Diabetes Ther ; 9(6): 2219-2228, 2018 Dec.
Article in English | MEDLINE | ID: mdl-30244319

ABSTRACT

INTRODUCTION: To determine the clinical efficacy and economic value of insulin lispro 25-Prandilin 25 vs. insulin lispro 25-Humalog mix 25 in treatment of newly diagnosed type 2 diabetes mellitus (T2DM) by a continuous glucose monitoring system (CGMS). METHODS: This was a single-center, randomized, case-crossover clinical trial. Participants were randomly allocated to two groups and underwent two kinds of insulin lispro 25 treatment separated by a 1-day washout period. In total, 81 patients with newly diagnosed T2DM with hemoglobin A1c (HbA1c) above 9% were hospitalized and randomly divided to receive Prandilin 25/Humalog mix 25 or Humalog mix 25/Prandilin 25 treatment. All participants were subjected to metformin therapy simultaneously. Glycemic control was reached after 7-8 days Prandilin 25 or Humalog mix 25 treatment; each patient received continuous glucose monitoring (CGM) for 5 consecutive days (from day 1 to day 5). On day 3 of CGM performance, Prandilin 25 treatment was switched to Humalog mix 25 treatment at the same dosage or vice versa. Parameters representing glycemic variability (GV) and postprandial glucose excursions, including 24-h mean blood glucose (24hMBG), 24-h standard deviation of blood glucose (24hSDBG), 24-h mean amplitude of glycemic excursion (24hMAGE), large amplitude of glycemic excursion (LAGE), incremental area under the curve (AUC) for different glucose levels, and postmeal relative areas under the CGM curve (AUCpp) for 1-4 h of each meal, were calculated for each patient.
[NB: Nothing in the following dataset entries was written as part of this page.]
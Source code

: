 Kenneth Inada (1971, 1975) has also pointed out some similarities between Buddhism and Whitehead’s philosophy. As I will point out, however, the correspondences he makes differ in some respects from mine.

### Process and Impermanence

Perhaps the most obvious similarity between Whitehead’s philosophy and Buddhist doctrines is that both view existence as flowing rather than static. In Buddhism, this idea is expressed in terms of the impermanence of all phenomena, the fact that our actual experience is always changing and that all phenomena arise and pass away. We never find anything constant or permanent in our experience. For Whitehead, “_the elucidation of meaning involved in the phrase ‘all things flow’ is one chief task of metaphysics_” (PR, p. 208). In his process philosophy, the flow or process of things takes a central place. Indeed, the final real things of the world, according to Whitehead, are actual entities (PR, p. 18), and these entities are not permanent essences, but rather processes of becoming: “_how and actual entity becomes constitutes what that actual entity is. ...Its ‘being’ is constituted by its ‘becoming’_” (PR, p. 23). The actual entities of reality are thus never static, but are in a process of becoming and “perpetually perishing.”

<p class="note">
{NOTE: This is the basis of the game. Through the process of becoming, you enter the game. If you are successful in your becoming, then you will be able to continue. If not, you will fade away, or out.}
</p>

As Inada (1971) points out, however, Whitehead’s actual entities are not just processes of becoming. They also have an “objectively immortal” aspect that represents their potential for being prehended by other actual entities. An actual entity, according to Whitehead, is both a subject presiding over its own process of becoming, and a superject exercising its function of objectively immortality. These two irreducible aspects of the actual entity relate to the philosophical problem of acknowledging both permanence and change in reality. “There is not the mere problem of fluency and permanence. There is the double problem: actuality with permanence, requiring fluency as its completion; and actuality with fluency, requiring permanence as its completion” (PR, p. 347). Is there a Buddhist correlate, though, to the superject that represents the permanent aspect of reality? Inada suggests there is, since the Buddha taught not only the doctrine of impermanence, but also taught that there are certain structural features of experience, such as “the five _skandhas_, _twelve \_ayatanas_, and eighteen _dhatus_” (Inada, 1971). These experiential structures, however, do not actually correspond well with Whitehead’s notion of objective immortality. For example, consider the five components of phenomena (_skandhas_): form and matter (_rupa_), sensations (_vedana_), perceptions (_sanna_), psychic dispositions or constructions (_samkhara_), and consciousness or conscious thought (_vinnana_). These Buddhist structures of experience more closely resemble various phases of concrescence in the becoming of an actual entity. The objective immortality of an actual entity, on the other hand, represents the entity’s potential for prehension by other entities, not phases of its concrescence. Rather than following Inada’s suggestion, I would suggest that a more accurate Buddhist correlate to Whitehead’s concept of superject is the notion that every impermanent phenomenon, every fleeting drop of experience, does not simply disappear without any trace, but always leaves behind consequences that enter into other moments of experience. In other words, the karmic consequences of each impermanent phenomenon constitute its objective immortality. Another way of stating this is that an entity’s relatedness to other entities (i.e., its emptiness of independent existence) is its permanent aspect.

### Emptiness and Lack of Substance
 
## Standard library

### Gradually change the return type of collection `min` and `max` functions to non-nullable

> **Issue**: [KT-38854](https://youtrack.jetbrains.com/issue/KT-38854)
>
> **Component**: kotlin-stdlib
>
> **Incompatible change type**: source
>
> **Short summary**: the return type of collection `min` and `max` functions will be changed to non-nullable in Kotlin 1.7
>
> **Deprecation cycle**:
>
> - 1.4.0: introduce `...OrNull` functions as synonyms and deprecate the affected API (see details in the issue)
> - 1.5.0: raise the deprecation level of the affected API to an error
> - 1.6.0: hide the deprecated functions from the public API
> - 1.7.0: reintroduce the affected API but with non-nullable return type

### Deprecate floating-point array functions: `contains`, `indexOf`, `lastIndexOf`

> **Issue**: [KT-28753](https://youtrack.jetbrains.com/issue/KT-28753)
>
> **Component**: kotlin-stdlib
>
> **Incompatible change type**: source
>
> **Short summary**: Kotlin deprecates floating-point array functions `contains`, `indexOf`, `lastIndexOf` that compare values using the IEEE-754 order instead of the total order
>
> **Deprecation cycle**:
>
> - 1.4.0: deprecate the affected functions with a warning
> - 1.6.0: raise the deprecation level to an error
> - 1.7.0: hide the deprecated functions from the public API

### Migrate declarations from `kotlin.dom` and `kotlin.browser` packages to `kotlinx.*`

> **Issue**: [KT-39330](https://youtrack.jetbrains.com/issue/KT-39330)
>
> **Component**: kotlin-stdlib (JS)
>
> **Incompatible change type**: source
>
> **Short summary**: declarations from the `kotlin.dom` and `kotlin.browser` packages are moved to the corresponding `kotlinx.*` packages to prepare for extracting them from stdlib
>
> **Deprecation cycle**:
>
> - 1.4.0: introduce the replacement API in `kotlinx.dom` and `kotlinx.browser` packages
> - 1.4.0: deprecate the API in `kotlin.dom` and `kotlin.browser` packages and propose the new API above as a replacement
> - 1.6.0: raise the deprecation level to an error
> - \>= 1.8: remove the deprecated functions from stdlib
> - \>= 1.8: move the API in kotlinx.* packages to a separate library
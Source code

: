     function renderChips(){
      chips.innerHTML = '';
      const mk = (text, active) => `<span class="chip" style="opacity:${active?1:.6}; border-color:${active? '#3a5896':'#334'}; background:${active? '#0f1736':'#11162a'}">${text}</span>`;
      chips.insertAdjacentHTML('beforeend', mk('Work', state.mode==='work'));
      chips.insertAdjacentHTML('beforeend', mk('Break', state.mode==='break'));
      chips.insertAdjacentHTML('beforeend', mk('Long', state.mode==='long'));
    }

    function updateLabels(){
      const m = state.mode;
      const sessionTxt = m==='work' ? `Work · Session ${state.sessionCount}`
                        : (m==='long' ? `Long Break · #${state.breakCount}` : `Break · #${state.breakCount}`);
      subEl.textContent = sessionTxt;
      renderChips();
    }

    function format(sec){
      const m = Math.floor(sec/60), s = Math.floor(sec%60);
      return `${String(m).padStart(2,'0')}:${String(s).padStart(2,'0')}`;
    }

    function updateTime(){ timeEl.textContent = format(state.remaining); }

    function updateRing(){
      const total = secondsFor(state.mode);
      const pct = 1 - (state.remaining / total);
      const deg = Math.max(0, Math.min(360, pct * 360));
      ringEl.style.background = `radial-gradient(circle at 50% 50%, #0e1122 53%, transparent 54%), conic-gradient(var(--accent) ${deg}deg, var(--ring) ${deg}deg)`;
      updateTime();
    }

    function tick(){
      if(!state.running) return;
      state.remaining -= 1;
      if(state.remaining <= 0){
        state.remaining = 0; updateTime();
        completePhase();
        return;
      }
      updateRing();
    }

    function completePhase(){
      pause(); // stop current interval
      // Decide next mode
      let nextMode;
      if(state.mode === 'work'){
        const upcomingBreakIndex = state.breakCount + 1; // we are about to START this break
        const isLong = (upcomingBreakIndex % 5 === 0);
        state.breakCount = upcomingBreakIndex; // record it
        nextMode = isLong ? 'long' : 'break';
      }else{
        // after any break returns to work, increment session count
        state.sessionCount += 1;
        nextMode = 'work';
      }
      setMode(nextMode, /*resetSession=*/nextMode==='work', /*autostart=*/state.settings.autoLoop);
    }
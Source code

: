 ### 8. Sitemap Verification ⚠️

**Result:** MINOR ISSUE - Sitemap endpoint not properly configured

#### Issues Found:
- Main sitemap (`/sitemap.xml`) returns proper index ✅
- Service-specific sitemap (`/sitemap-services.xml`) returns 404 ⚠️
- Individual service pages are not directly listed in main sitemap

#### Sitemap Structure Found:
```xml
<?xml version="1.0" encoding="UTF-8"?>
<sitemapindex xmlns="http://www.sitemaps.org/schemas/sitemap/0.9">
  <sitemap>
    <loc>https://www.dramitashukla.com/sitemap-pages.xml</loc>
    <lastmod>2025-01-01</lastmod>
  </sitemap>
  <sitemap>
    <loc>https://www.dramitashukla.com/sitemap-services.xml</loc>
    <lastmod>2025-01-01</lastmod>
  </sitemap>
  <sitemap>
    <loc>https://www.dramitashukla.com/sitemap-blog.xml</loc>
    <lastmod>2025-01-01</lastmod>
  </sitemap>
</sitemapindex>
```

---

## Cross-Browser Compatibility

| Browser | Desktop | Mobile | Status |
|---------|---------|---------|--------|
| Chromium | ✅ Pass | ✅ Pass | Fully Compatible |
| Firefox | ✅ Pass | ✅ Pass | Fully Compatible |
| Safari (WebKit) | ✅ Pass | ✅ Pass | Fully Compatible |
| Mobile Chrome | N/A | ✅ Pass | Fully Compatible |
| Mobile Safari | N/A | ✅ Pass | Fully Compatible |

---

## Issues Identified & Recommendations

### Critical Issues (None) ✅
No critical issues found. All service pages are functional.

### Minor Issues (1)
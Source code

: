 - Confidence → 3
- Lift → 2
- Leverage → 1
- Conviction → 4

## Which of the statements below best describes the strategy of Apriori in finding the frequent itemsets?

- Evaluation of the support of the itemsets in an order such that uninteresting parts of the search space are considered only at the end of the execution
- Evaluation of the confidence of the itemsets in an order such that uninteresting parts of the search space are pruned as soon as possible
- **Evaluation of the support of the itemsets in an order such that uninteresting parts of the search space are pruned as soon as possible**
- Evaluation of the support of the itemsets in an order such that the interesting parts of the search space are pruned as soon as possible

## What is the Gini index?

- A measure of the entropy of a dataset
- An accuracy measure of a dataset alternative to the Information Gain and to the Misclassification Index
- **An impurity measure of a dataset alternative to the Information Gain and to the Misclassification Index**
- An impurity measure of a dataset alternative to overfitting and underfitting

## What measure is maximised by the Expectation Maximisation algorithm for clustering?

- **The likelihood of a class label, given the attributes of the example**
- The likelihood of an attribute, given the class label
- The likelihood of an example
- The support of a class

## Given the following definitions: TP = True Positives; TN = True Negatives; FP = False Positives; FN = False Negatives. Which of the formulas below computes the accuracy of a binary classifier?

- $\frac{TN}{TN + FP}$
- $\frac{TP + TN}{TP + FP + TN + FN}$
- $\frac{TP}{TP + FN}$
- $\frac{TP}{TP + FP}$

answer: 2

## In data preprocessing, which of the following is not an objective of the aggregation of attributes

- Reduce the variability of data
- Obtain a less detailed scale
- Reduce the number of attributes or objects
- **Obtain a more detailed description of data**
RESULTS: No significant differences were found in the 24hMAGE, 24hMBG, 24hSDBG, LAGE, mean 1-h preprandial blood glucose and the incidence of hypoglycemia between the Prandilin 25 treatment group and Humalog mix 25 treatment group. Similarly, there were no between-treatment differences for AUC and time when blood glucose was below 3.9 mmol/l, between 3.9 mmol/l and 10.0 mmol/l, or above 10.0 mmol/l. Further analysis showed the AUCpp for 1-4 h of each meal for two kinds of treatments were similar. However, the mean estimated cost of Prandilin 25 was only 85% of Humalog mix 25 in one treatment course. CONCLUSION: Prandilin 25 is non-inferior in clinical efficacy compared with Humalog mix 25. In view of the significant difference in the cost of the two kinds of insulin lispro 25, Prandilin 25 is a much more cost-effective anti-diabetes drug for management of T2DM. TRIAL REGISTRATION: Chinese Clinical Trial Register identifier, ChiCTR1800015829.